Tuesday, March 3, 2015

Letter: Time to Get Serious About Police Reform and Oversight, John Lovaas, Reston Patch, March 2, 2015

The following is re-printed from Reston Patch with permission of the author. 

Finally the Fairfax County Board of Supervisors has taken the first step toward reining in the Fairfax County Police Department, a heavily armed force which in matters of life and death has been accountable to no one but themselves. In the 75 years since the Board created its Police Department, not one officer has been charged with wrongdoing in killing an unarmed civilian.

But, there have been many killings of unarmed civilians, including ones under questionable circumstances—a half dozen of the latter in the last 10 years alone. (To see a rare, and creative, report on such a killing, google “Killing of Salvatore Culosi—Report to the Community by [then] Police Chief David Rohrer”.)
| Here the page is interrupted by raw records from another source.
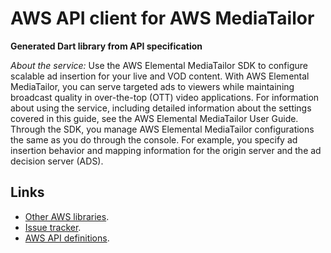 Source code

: # AWS API client for AWS MediaTailor

**Generated Dart library from API specification**

*About the service:*
Use the AWS Elemental MediaTailor SDK to configure scalable ad insertion for
your live and VOD content. With AWS Elemental MediaTailor, you can serve
targeted ads to viewers while maintaining broadcast quality in over-the-top
(OTT) video applications. For information about using the service, including
detailed information about the settings covered in this guide, see the AWS
Elemental MediaTailor User Guide.
Through the SDK, you manage AWS Elemental MediaTailor configurations the
same as you do through the console. For example, you specify ad insertion
behavior and mapping information for the origin server and the ad decision
server (ADS).

## Links

- [Other AWS libraries](https://github.com/agilord/aws_client/tree/master/generated).
- [Issue tracker](https://github.com/agilord/aws_client/issues).
- [AWS API definitions](https://github.com/aws/aws-sdk-js/tree/master/apis).

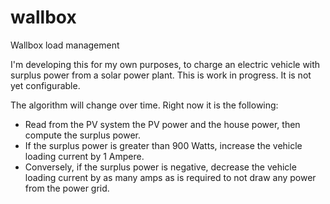 # wallbox
Wallbox load management

I'm developing this for my own purposes, to charge an electric vehicle
with surplus power from a solar power plant. This is work in progress.
It is not yet configurable.

The algorithm will change over time. Right now it is the following:

* Read from the PV system the PV power and the house power, then
  compute the surplus power.
* If the surplus power is greater than 900 Watts, increase the vehicle
  loading current by 1 Ampere.
* Conversely, if the surplus power is negative, decrease the vehicle
  loading current by as many amps as is required to not draw any power
  from the power grid.
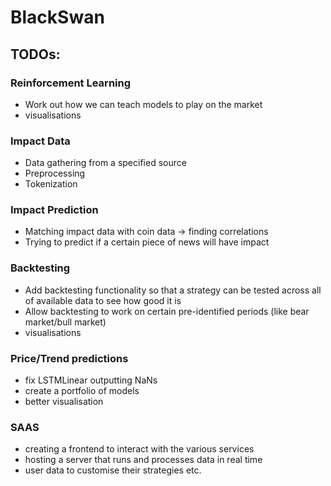 # BlackSwan

## TODOs:

### Reinforcement Learning
- Work out how we can teach models to play on the market
- visualisations

### Impact Data
- Data gathering from a specified source
- Preprocessing
- Tokenization

### Impact Prediction
- Matching impact data with coin data -> finding correlations
- Trying to predict if a certain piece of news will have impact

### Backtesting
- Add backtesting functionality so that a strategy can be tested across all of available data to see how good it is
- Allow backtesting to work on certain pre-identified periods (like bear market/bull market)
- visualisations

### Price/Trend predictions
- fix LSTMLinear outputting NaNs
- create a portfolio of models
- better visualisation


### SAAS
- creating a frontend to interact with the various services
- hosting a server that runs and processes data in real time
- user data to customise their strategies etc.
But, it has taken the public uproar over the shooting death of unarmed John Geer by an officer in front of several witnesses (including civilians this time) and seventeen months of FCPD stonewalling the public, the Commonwealth Attorney, and the Department of Justice to sufficiently embarrass Chairman Sharon Bulova and nine District Supervisors into their first tentative action.

Before you conclude that Mr. Geer did not die in vain, however, we should watch closely and verify that the historically non-supervising Supervisors in fact effect genuine reform, ending the impunity FC Police have so long enjoyed. Thus far, the Board’s action consists only of an announcement of INTENT to form an Ad Hoc Commission to study FCPD operations as manifest in the Geer case.

Chairman Bulova and the Supervisors have yet to reveal the scope of work for the consultant charged with forming and, presumably, heading the Ad Hoc Commission.

After all, it is this body that ultimately will recommend the measures needed to bring transparency and accountability to the FCPD. It would help if Chairman Bulova introduced her consultant to the community, revealed the content of his contract and the Board’s charge to the Commission, and revealed how its members are selected and indeed who they are.

The Supervisors need to understand that their dereliction of police oversight duty has eroded public confidence to the point where it rivals that accorded to the U.S. Congress. The Ad Hoc Commission is potentially key to restoring some of the lost trust.

The Commission should shape not only critically needed reform of the FCPD, but also the civilian oversight function of the Board itself, and indeed the community, which in the future must have an independent oversight role investigating complaints involving police use of force, especially lethal force.

Let’s see if the Supervisors are up to the job, notably in an election year when they often look to the cops for union endorsements, campaign cash, and campaign labor.